Bane of babushki: Moscow's not-so-popular poplar
Moscow
Some call it ''Stalin's snow,'' others ''Roosevelt's revenge.'' Pookh - the cottony seed of poplar trees planted, local legend has it, on Franklin Roosevelt's advice to Josef Stalin - has suddenly blanketed Moscow in fluff.
The plague comes every year, usually around late May or June, in that snapshot instant known locally as spring.
It's as if someone far above has shaken an enormous box of Q-tips; torn a huge goosedown coat; or punctured Goodyear blimps full of cotton.
The pookh goes everywhere. In small bits, it climbs stairs. It sneaks through cracks in closet doors. It weaves itself into pedestrians' hair, sticks to car exhaust pipes, alights on ice cream.
''The ice cream is one of the main problems,'' says Viktor, a balding pedestrian evidently unaware he is sporting a pookh-y halo of white. Around him, near Moscow's central farm market, pookh falls like some Hollywood snowstorm.
Lyudmila, a husky female office worker, says her gripes are these: ''Pookh sticks to my face.

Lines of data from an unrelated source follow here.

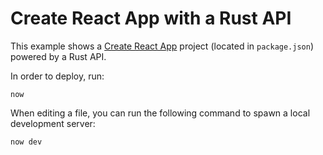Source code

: # Create React App with a Rust API

This example shows a [Create React App](https://facebook.github.io/create-react-app/) project (located in `package.json`) powered by a Rust API.

In order to deploy, run:

```
now
```

When editing a file, you can run the following command to spawn a local development server:

```
now dev
```
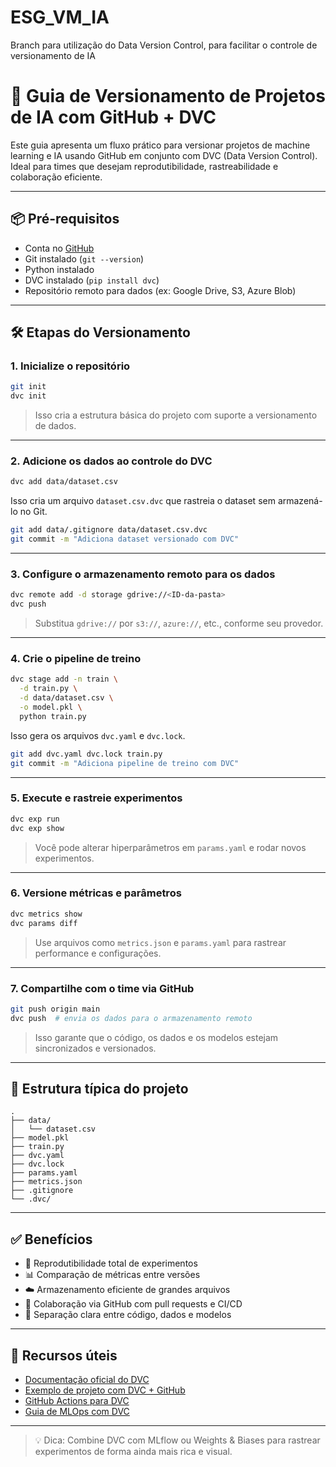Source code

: # ESG_VM_IA
Branch para utilização do Data Version Control, para facilitar o controle de versionamento de IA

# 🧠 Guia de Versionamento de Projetos de IA com GitHub + DVC

Este guia apresenta um fluxo prático para versionar projetos de machine learning e IA usando GitHub em conjunto com DVC (Data Version Control). Ideal para times que desejam reprodutibilidade, rastreabilidade e colaboração eficiente.

---

## 📦 Pré-requisitos

- Conta no [GitHub](https://github.com)
- Git instalado (`git --version`)
- Python instalado
- DVC instalado (`pip install dvc`)
- Repositório remoto para dados (ex: Google Drive, S3, Azure Blob)

---

## 🛠️ Etapas do Versionamento

### 1. Inicialize o repositório

```bash
git init
dvc init
```

> Isso cria a estrutura básica do projeto com suporte a versionamento de dados.

---

### 2. Adicione os dados ao controle do DVC

```bash
dvc add data/dataset.csv
```

Isso cria um arquivo `dataset.csv.dvc` que rastreia o dataset sem armazená-lo no Git.

```bash
git add data/.gitignore data/dataset.csv.dvc
git commit -m "Adiciona dataset versionado com DVC"
```

---

### 3. Configure o armazenamento remoto para os dados

```bash
dvc remote add -d storage gdrive://<ID-da-pasta>
dvc push
```

> Substitua `gdrive://` por `s3://`, `azure://`, etc., conforme seu provedor.

---

### 4. Crie o pipeline de treino

```bash
dvc stage add -n train \
  -d train.py \
  -d data/dataset.csv \
  -o model.pkl \
  python train.py
```

Isso gera os arquivos `dvc.yaml` e `dvc.lock`.

```bash
git add dvc.yaml dvc.lock train.py
git commit -m "Adiciona pipeline de treino com DVC"
```

---

### 5. Execute e rastreie experimentos

```bash
dvc exp run
dvc exp show
```

> Você pode alterar hiperparâmetros em `params.yaml` e rodar novos experimentos.

---

### 6. Versione métricas e parâmetros

```bash
dvc metrics show
dvc params diff
```

> Use arquivos como `metrics.json` e `params.yaml` para rastrear performance e configurações.

---

### 7. Compartilhe com o time via GitHub

```bash
git push origin main
dvc push  # envia os dados para o armazenamento remoto
```

> Isso garante que o código, os dados e os modelos estejam sincronizados e versionados.

---

## 📁 Estrutura típica do projeto

```
.
├── data/
│   └── dataset.csv
├── model.pkl
├── train.py
├── dvc.yaml
├── dvc.lock
├── params.yaml
├── metrics.json
├── .gitignore
└── .dvc/
```

---

## ✅ Benefícios

- 🔁 Reprodutibilidade total de experimentos
- 📊 Comparação de métricas entre versões
- ☁️ Armazenamento eficiente de grandes arquivos
- 🤝 Colaboração via GitHub com pull requests e CI/CD
- 📂 Separação clara entre código, dados e modelos

---

## 🔗 Recursos úteis

- [Documentação oficial do DVC](https://dvc.org/doc)
- [Exemplo de projeto com DVC + GitHub](https://github.com/iterative/example-get-started)
- [GitHub Actions para DVC](https://github.com/iterative/setup-dvc)
- [Guia de MLOps com DVC](https://dvc.org/doc/use-cases/mlops)

---

> 💡 Dica: Combine DVC com MLflow ou Weights & Biases para rastrear experimentos de forma ainda mais rica e visual.

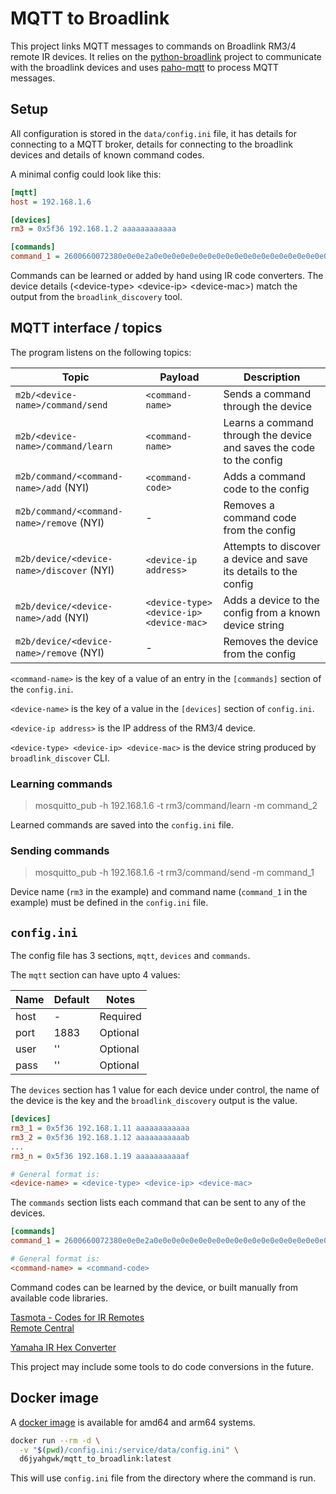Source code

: # MQTT to Broadlink

This project links MQTT messages to commands on Broadlink RM3/4 remote IR
devices. It relies on the [python-broadlink](https://github.com/mjg59/python-broadlink)
project to communicate with the broadlink devices and uses
[paho-mqtt](https://pypi.org/project/paho-mqtt/) to process MQTT messages.

## Setup

All configuration is stored in the `data/config.ini` file, it has details for
connecting to a MQTT broker, details for connecting to the broadlink devices
and details of known command codes.

A minimal config could look like this:

```ini
[mqtt]
host = 192.168.1.6

[devices]
rm3 = 0x5f36 192.168.1.2 aaaaaaaaaaaa

[commands]
command_1 = 2600660072380e0e0e2a0e0e0e0e0e0e0e0e0e0e0e0e0e0e0e0e0e0e0e0e0e0e0e2a0e0e0e0e0e0e0e0e0e0e0e0e0e0e0e0e0e0e0e2a0e0e0e0e0e0e0e0e0e0e0e0e0e0e0e0e0e2a0e2a0e2a0e2a0e2a0e2a0e0e0e0e0e2a0e2a0e2a0e2a0e2a0e2a0e0e0e2a0e00097b0d05
```

Commands can be learned or added by hand using IR code converters. The device
details (\<device-type\> \<device-ip\> \<device-mac\>) match the output from the
`broadlink_discovery` tool.

## MQTT interface / topics

The program listens on the following topics:

| Topic | Payload | Description |
| --- | --- | --- |
| `m2b/<device-name>/command/send` | `<command-name>` | Sends a command through the device |
| `m2b/<device-name>/command/learn` | `<command-name>` | Learns a command through the device and saves the code to the config |
| `m2b/command/<command-name>/add` (NYI) | `<command-code>` | Adds a command code to the config |
| `m2b/command/<command-name>/remove` (NYI) | - | Removes a command code from the config |
| `m2b/device/<device-name>/discover` (NYI) | `<device-ip address>` | Attempts to discover a device and save its details to the config |
| `m2b/device/<device-name>/add` (NYI) | `<device-type> <device-ip> <device-mac>` | Adds a device to the config from a known device string |
| `m2b/device/<device-name>/remove` (NYI) | - | Removes the device from the config |

`<command-name>` is the key of a value of an entry in the `[commands]` section of
the `config.ini`. 

`<device-name>` is the key of a value in the `[devices]` section of
`config.ini`.

`<device-ip address>` is the IP address of the RM3/4 device.

`<device-type> <device-ip> <device-mac>` is the device string produced by `broadlink_discover` CLI.

### Learning commands

> mosquitto_pub -h 192.168.1.6 -t rm3/command/learn -m command_2

Learned commands are saved into the `config.ini` file.

### Sending commands

> mosquitto_pub -h 192.168.1.6 -t rm3/command/send -m command_1

Device name (`rm3` in the example) and command name (`command_1` in the
example) must be defined in the `config.ini` file.

## `config.ini`

The config file has 3 sections, `mqtt`, `devices` and `commands`.

The `mqtt` section can have upto 4 values:

| Name | Default | Notes |
| --- | --- | --- |
| host | - | Required |
| port | 1883 | Optional |
| user | '' | Optional |
| pass | '' | Optional |

The `devices` section has 1 value for each device under control, the name of
the device is the key and the `broadlink_discovery` output is the value.

```ini
[devices]
rm3_1 = 0x5f36 192.168.1.11 aaaaaaaaaaaa
rm3_2 = 0x5f36 192.168.1.12 aaaaaaaaaaab
...
rm3_n = 0x5f36 192.168.1.19 aaaaaaaaaaaf

# General format is:
<device-name> = <device-type> <device-ip> <device-mac>
```

The `commands` section lists each command that can be sent to any of the
devices.

```ini
[commands]
command_1 = 2600660072380e0e0e2a0e0e0e0e0e0e0e0e0e0e0e0e0e0e0e0e0e0e0e0e0e0e0e2a0e0e0e0e0e0e0e0e0e0e0e0e0e0e0e0e0e0e0e2a0e0e0e0e0e0e0e0e0e0e0e0e0e0e0e0e0e2a0e2a0e2a0e2a0e2a0e2a0e0e0e0e0e2a0e2a0e2a0e2a0e2a0e2a0e0e0e2a0e00097b0d05

# General format is:
<command-name> = <command-code>
```

Command codes can be learned by the device, or built manually from available
code libraries. 

[Tasmota - Codes for IR Remotes](https://tasmota.github.io/docs/Codes-for-IR-Remotes/) \
[Remote Central](http://www.remotecentral.com/index.html)

[Yamaha IR Hex Converter](https://www.yamaha.com/ypab/irhex_converter.asp)

This project may include some tools to do code conversions in the future.

## Docker image

A [docker image](https://hub.docker.com/repository/docker/d6jyahgwk/mqtt_to_broadlink)
is available for amd64 and arm64 systems.

```bash
docker run --rm -d \
  -v "$(pwd)/config.ini:/service/data/config.ini" \
  d6jyahgwk/mqtt_to_broadlink:latest
```

This will use `config.ini` file from the directory where the command is run.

It makes my nose tickle. It gets in my hair.''
Still, not everything said about pookh is bad.
Two lovebirds holding hands on a park bench are quick to aver that they, personally, feel pookh has gotten an unfairly bad name.

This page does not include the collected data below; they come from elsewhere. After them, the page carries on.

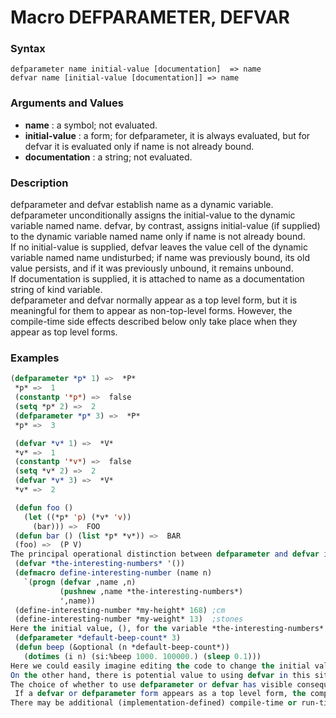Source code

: <!-- Generated on 05/10/2020 by https://github.com/anto2oo/clhs-evolved -->

# Macro DEFPARAMETER, DEFVAR

### Syntax
`defparameter name initial-value [documentation]  => name`  
`defvar name [initial-value [documentation]] => name`  


### Arguments and Values
- **name** : a symbol; not evaluated.   
- **initial-value** : a form; for defparameter, it is always evaluated, but for defvar it is evaluated only if name is not already bound.   
- **documentation** : a string; not evaluated.   


### Description
defparameter and defvar establish name as a dynamic variable.  
defparameter unconditionally assigns the initial-value to the dynamic variable named name. defvar, by contrast, assigns initial-value (if supplied) to the dynamic variable named name only if name is not already bound.  
 If no initial-value is supplied, defvar leaves the value cell of the dynamic variable named name undisturbed; if name was previously bound, its old value persists, and if it was previously unbound, it remains unbound.  
If documentation is supplied, it is attached to name as a documentation string of kind variable.  
 defparameter and defvar normally appear as a top level form, but it is meaningful for them to appear as non-top-level forms. However, the compile-time side effects described below only take place when they appear as top level forms.



### Examples
```lisp 
(defparameter *p* 1) =>  *P*
 *p* =>  1
 (constantp '*p*) =>  false
 (setq *p* 2) =>  2
 (defparameter *p* 3) =>  *P*
 *p* =>  3

 (defvar *v* 1) =>  *V*
 *v* =>  1
 (constantp '*v*) =>  false
 (setq *v* 2) =>  2
 (defvar *v* 3) =>  *V*
 *v* =>  2

 (defun foo ()
   (let ((*p* 'p) (*v* 'v))
     (bar))) =>  FOO
 (defun bar () (list *p* *v*)) =>  BAR
 (foo) =>  (P V)
The principal operational distinction between defparameter and defvar is that defparameter makes an unconditional assignment to name, while defvar makes a conditional one. In practice, this means that defparameter is useful in situations where loading or reloading the definition would want to pick up a new value of the variable, while defvar is used in situations where the old value would want to be retained if the file were loaded or reloaded. For example, one might create a file which contained:
 (defvar *the-interesting-numbers* '())
 (defmacro define-interesting-number (name n)
   `(progn (defvar ,name ,n)
           (pushnew ,name *the-interesting-numbers*)
           ',name))
 (define-interesting-number *my-height* 168) ;cm
 (define-interesting-number *my-weight* 13)  ;stones
Here the initial value, (), for the variable *the-interesting-numbers* is just a seed that we are never likely to want to reset to something else once something has been grown from it. As such, we have used defvar to avoid having the *interesting-numbers* information reset if the file is loaded a second time. It is true that the two calls to define-interesting-number here would be reprocessed, but if there were additional calls in another file, they would not be and that information would be lost. On the other hand, consider the following code:
 (defparameter *default-beep-count* 3)
 (defun beep (&optional (n *default-beep-count*))
   (dotimes (i n) (si:%beep 1000. 100000.) (sleep 0.1)))
Here we could easily imagine editing the code to change the initial value of *default-beep-count*, and then reloading the file to pick up the new value. In order to make value updating easy, we have used defparameter.
On the other hand, there is potential value to using defvar in this situation. For example, suppose that someone had predefined an alternate value for *default-beep-count*, or had loaded the file and then manually changed the value. In both cases, if we had used defvar instead of defparameter, those user preferences would not be overridden by (re)loading the file.
The choice of whether to use defparameter or defvar has visible consequences to programs, but is nevertheless often made for subjective reasons.Side Effects:
 If a defvar or defparameter form appears as a top level form, the compiler must recognize that the name has been proclaimed special. However, it must neither evaluate the initial-value form nor assign the dynamic variable named name at compile time.
There may be additional (implementation-defined) compile-time or run-time side effects, as long as such effects do not interfere with the correct operation of conforming programs.
```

''I like it,'' says the young girl. ''When the pookh really starts falling it is like snow. I like the idea of having snow when it's not winter, and when the city is green.''
Her boyfriend, the academic type, adds: ''Pookh comes from the poplar tree, only the female poplar. It's a tree that provides lots of oxygen, which is important in a big city like Moscow.''
A gaggle of young kids demonstrates that once pookh lands it tends to settle in cottony bunches on the ground, especially if there's been a bit of rain. Then you can light it with a match and it goes off like a sparkler on the Fourth of July.
A sidewalk fruit peddler offers this additional nice word about pookh; ''It actually cleans the air. It attracts the dirt from the air.''
As often in Moscow, the truth speaks through the babushka, the omniscient granny.
''Cleans the air?!'' huffs one solid specimen. ''That's absurd. Pookh dirties the air. It's a nuisance!''
She does accept the idea that pookh's parent trees are good for the city environment. And they're nice and green, another plus.
But pookh is just pookh, and once it comes, the best any self-respecting Moscow babushka can do is hope for a quick, torrential rain.
''You know,'' says a second babushka, ''one problem is that there are more and more of these trees every year. They grow like crazy. You can take a branch of one of them and stick it in the ground, don't even water it, and next year you'll have a poplar tree! That's why almost every tree in the city is a poplar.''
''If you cut them down, you pay a fine of 300 rubles, even if the tree is about to climb in your window!'' offers Lyudmila the office worker, adding, prudently, that she's never taken hatchet in hand and tried.
But another woman chimes in: ''In some of the newer regions of town, they don't plant these trees anymore.'' Another differs: ''They plant them, but they trim the top branches, so there's less pookh.''
So, when did all the trees get planted, anyway?
The legend speaks of something of a triple-play combo: Roosevelt to Stalin to pookh. On the surface, this makes sense, if only because the poplar in question seems to be the good old North American cottonwood.
But babushki, who should know, say the legend is all wrong: poplars and pookh came before Roosevelt and Stalin.
Still, the tale is too nice to ignore just because history may get in the way.
Besides, if one assumes Moscow's poplars date to around World War II, one might even write in a bit part for Churchill: Winnie the Pookhm.